Viewing the facts in the light most favorable to Plaintiffs, a jury could find much to
condemn in the conduct of Kersker and Dr. Cleveland, perhaps even recklessness. But a jury
could not conclude that these Defendants were aware of facts from which they could infer a
substantial risk of the kind of serious harm that occurred here, that they did infer it, and that they
acted with indifference toward the rights of the families involved. We simply cannot say that the
behavior of these Defendants could show deliberate indifference to Plaintiffs’ constitutionally
protected rights such that their actions “shock the conscience.” The district court did not err in
concluding that there was no violation of Plaintiffs’ clearly established rights by Kersker or Dr.
Cleveland.
Nos. 12-3857/4190/4192 Range, et al. v. Douglas, et al. Page 22
C. County Liability
“Where, as here, [a county’s] liability is alleged on the basis of the unconstitutional
actions of its employees, it is necessary to show that the employees inflicted a constitutional
harm.” Ewolski, 287 F.3d at 516; see also Connick v. Thompson, 131 S. Ct. 1350, 1359 (2011)

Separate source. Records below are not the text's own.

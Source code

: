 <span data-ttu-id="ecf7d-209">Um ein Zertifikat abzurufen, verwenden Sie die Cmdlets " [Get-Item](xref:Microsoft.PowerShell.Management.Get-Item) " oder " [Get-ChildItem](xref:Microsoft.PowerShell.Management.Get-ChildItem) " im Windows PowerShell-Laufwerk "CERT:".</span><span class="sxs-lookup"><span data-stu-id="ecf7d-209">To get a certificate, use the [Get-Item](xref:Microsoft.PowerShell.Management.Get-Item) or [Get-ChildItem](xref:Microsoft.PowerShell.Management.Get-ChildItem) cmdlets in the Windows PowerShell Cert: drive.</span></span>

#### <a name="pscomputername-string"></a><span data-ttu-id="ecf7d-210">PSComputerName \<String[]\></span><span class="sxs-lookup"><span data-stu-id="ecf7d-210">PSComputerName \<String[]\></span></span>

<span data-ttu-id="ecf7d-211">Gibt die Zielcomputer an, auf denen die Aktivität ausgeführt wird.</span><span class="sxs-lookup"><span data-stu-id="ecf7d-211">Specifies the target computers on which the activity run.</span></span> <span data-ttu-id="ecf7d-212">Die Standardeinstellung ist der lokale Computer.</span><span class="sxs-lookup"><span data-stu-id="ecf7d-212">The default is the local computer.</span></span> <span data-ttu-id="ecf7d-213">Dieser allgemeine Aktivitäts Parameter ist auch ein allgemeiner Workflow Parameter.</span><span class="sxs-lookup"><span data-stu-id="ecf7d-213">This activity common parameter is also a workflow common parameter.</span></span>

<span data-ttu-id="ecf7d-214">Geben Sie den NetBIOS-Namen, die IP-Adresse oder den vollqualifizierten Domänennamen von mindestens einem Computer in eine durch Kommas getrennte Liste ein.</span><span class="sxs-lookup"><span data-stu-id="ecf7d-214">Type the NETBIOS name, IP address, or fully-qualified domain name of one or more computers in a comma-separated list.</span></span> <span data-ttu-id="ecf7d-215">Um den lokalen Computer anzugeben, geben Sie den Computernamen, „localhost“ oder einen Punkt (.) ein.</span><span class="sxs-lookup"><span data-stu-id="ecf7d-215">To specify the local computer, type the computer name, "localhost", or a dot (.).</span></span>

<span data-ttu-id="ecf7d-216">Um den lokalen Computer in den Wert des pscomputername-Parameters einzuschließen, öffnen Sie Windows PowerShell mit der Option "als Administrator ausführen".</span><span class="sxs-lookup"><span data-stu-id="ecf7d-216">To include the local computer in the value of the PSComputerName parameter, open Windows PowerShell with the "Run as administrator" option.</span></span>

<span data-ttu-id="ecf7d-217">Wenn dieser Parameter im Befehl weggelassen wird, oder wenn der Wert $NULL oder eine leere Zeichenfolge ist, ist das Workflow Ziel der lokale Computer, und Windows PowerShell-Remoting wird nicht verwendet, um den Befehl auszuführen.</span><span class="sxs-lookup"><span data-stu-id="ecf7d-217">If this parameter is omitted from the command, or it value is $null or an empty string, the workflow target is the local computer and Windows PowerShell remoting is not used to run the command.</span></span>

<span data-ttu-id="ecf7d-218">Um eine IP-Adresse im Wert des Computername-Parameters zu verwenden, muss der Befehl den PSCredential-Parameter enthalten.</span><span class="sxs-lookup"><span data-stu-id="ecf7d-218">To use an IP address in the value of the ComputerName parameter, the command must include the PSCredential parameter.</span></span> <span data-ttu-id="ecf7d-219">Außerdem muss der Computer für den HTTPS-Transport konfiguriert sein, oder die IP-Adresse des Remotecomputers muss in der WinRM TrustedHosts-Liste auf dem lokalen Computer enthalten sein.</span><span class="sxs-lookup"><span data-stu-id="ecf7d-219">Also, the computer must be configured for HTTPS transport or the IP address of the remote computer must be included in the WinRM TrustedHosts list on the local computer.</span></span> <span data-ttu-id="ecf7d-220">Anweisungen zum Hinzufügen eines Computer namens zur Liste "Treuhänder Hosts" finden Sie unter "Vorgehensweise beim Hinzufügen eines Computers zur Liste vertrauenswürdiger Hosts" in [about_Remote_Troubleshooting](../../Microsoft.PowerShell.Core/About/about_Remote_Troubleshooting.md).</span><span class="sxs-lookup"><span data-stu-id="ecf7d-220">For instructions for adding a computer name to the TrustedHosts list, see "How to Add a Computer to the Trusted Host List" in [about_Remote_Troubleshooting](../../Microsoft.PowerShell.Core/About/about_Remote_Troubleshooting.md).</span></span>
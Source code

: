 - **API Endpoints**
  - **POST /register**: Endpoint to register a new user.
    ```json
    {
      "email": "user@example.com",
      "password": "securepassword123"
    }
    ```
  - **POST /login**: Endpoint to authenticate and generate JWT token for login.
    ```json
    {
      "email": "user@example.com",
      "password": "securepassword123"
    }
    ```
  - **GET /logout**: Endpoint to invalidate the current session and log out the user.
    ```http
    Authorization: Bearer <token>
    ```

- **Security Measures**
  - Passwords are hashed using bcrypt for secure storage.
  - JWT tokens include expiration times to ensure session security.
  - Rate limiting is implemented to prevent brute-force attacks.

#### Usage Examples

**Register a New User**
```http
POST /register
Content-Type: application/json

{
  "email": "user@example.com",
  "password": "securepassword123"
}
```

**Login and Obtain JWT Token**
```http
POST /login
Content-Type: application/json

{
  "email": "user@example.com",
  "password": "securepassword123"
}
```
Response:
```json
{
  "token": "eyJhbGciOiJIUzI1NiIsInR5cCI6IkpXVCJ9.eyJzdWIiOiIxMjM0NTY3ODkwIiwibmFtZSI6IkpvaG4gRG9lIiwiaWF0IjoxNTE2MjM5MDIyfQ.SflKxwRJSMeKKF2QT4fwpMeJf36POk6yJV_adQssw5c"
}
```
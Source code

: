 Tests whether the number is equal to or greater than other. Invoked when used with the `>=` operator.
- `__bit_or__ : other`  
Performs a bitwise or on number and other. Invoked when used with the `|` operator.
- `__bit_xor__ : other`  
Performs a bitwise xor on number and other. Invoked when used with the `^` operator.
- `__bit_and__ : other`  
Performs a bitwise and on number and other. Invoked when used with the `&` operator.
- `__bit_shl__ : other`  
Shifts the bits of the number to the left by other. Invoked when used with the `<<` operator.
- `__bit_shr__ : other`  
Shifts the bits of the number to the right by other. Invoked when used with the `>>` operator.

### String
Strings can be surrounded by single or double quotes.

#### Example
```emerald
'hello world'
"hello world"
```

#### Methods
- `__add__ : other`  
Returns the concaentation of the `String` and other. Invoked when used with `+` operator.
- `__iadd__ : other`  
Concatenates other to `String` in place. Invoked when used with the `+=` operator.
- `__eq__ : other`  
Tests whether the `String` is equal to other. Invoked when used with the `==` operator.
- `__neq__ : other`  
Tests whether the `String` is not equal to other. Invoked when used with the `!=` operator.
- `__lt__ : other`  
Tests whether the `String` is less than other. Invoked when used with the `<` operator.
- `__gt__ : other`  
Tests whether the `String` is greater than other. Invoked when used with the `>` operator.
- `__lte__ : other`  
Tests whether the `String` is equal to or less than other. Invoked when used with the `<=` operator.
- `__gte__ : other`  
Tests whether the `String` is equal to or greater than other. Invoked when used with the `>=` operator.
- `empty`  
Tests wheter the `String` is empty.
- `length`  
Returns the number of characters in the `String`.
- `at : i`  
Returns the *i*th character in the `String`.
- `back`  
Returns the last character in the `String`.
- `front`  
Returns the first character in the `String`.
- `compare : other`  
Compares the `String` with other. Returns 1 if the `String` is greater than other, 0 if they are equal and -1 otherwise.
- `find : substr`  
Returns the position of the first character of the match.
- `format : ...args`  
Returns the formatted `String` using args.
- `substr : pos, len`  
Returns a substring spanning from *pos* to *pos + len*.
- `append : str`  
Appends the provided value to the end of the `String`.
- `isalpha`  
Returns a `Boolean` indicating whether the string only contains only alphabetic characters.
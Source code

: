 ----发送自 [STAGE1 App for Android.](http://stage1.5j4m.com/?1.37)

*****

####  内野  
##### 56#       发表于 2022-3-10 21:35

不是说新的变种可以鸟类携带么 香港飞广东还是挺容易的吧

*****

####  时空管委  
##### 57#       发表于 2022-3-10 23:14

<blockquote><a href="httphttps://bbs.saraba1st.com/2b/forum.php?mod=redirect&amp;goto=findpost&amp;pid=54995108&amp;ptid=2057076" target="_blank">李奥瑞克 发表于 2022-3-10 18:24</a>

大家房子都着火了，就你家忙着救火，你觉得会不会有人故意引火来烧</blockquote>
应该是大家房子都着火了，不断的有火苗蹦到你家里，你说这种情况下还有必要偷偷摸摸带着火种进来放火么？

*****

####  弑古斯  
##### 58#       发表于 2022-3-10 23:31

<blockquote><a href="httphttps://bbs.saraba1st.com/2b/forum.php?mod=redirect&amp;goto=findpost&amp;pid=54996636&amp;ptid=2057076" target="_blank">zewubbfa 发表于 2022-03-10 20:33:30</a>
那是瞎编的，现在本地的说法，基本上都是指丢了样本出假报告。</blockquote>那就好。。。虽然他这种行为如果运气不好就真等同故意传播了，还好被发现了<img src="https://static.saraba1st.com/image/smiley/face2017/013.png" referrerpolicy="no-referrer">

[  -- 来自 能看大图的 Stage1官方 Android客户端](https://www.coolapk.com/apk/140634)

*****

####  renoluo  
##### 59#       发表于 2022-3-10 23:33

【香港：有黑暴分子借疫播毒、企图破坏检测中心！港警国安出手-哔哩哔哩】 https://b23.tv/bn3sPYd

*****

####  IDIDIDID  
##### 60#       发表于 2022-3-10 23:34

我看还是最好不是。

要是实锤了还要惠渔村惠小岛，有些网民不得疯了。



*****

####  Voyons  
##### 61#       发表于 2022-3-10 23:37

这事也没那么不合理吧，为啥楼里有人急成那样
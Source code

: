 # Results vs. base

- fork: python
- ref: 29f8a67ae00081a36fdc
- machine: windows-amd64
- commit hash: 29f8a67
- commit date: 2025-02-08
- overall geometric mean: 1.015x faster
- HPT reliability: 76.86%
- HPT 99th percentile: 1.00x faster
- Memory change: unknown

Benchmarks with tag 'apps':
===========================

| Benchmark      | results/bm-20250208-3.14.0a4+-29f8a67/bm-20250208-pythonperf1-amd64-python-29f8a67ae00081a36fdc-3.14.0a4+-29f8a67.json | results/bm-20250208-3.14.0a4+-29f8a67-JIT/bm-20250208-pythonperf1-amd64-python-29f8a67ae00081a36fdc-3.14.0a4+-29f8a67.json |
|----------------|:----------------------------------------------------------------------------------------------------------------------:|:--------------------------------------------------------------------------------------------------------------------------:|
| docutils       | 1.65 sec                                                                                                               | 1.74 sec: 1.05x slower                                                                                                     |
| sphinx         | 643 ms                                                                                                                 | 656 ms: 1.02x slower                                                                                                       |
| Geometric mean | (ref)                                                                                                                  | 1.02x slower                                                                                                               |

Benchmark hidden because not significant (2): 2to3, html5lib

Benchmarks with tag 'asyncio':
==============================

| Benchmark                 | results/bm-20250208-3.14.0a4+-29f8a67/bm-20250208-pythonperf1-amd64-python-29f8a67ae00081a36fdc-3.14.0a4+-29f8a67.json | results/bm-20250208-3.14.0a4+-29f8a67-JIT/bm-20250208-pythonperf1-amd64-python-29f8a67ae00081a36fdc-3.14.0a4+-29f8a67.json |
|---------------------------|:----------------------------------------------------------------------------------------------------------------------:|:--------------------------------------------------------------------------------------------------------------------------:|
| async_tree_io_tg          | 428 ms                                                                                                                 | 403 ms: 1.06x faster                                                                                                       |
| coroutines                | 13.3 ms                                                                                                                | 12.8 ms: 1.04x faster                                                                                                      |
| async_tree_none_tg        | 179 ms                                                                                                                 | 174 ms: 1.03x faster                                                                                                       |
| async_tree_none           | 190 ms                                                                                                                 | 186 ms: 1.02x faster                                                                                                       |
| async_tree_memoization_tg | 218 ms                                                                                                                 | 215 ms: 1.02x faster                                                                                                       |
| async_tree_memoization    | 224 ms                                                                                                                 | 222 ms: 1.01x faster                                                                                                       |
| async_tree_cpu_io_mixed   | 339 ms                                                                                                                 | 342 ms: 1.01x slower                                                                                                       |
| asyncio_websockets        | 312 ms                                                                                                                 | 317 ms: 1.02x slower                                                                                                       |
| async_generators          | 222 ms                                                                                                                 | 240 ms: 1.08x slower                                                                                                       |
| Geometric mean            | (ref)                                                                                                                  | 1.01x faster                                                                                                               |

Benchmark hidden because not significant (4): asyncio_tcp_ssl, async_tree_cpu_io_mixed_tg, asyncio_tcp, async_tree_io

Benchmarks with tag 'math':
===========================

(explaining that municipalities and other local governments are liable only if an employee takes
an action pursuant to official policy that causes the injury). Having concluded that, as to County
employees Kersker and Dr. Cleveland, Plaintiffs have not shown a genuine issue of material fact
regarding a violation of Plaintiffs= constitutional rights, we must also conclude that the district
court properly granted summary judgment to Hamilton County on this claim.
D. Cross-Appeal
Although the County Defendants prevailed on the § 1983 claims below, they “cross-
appeal” alleging various errors in the district court’s analysis. We generally have “no appellate
jurisdiction when the appellant does not seek a change in the relief ordered by the judgment
appealed from.” Wheeler v. City of Lansing, 660 F.3d 931, 939-40 (6th Cir. 2011). This cross-
appeal is dismissed.
IV. CONCLUSION
Accordingly, as to Case No. 12-3857 regarding the state claims, we do not have
jurisdiction to resolve the question of common law immunity as to claims arising out of the
abuse of Karen Range, but we AFFIRM the district court’s denial of Ohio statutory immunity
for claims arising out of the abuse of Charlene Appling and Angel Hicks and DENY the motion
to certify questions of Ohio tort law to the Ohio Supreme Court. The state claims are
REMANDED to the district court for further proceedings.
As to Case Nos. 12-4190 and 12-4192 regarding the § 1983 claim alleging a substantive
due process violation, we AFFIRM the district court’s grant of summary judgment for the
County Defendants. The cross-appeal is DISMISSED.